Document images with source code
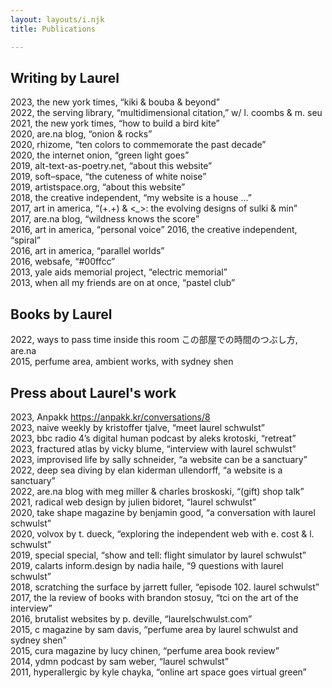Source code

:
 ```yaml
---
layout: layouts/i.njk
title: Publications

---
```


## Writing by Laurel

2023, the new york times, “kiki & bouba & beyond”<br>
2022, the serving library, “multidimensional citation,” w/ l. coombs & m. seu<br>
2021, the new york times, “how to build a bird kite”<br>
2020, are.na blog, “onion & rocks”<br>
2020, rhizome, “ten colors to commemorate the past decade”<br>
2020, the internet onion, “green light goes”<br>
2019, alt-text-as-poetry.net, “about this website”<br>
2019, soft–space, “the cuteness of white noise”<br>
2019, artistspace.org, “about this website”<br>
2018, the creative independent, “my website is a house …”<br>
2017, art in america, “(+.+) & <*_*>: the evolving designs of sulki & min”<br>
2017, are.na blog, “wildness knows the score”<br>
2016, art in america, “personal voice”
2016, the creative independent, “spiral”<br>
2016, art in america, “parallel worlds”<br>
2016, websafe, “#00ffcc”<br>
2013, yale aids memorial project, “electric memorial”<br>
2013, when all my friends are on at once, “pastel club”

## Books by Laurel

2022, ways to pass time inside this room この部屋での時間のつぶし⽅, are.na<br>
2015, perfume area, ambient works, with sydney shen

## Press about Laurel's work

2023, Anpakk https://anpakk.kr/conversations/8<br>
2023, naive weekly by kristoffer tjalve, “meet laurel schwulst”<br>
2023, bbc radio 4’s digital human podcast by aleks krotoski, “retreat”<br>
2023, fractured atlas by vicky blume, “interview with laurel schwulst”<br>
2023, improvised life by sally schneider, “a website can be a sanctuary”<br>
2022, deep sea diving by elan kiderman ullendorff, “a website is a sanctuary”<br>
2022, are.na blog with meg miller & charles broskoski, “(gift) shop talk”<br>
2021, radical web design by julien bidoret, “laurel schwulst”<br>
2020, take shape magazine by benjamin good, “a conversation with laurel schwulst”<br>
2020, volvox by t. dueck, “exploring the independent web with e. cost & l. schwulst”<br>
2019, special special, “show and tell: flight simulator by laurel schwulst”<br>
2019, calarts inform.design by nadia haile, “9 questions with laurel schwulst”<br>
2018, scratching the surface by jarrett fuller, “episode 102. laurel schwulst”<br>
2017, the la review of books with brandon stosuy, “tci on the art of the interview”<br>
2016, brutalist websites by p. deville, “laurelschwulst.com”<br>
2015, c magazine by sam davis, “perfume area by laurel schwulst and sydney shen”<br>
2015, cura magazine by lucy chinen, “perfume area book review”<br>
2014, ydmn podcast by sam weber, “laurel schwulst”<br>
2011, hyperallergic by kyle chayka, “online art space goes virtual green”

==

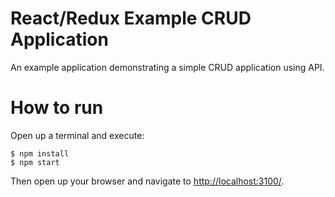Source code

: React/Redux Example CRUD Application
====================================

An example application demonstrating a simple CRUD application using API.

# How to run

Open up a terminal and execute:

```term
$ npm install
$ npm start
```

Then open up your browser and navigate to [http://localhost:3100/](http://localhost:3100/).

...

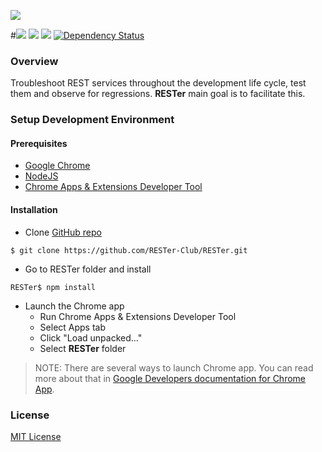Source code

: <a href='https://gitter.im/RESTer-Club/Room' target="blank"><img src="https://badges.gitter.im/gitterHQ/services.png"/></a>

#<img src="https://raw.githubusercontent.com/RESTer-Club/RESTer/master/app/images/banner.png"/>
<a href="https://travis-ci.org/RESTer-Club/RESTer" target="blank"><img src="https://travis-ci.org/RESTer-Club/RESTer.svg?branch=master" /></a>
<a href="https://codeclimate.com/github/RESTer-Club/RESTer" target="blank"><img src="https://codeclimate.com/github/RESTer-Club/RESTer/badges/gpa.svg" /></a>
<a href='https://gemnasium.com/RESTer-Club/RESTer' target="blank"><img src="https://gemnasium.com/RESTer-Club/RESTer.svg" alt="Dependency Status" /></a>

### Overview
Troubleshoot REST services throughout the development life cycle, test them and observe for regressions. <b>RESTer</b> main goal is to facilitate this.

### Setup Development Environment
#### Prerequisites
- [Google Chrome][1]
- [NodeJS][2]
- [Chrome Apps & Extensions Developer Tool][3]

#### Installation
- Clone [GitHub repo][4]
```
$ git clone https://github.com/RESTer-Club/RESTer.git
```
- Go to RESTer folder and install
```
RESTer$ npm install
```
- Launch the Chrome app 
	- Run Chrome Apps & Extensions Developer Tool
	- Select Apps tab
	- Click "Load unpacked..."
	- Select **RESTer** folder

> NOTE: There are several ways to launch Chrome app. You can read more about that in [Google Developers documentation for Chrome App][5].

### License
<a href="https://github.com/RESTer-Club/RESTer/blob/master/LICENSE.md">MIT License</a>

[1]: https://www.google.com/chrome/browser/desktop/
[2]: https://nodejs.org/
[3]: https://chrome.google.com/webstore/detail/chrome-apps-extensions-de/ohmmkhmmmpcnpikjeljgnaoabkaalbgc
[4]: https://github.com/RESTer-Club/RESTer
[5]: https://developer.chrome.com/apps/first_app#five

◆ TASK DETAILS ◆
Among the entries, find every line holding "folder" and return it.

◆ RESULT FOR THIS EXERCISE ◆
- Go to RESTer folder and install
	- Select **RESTer** folder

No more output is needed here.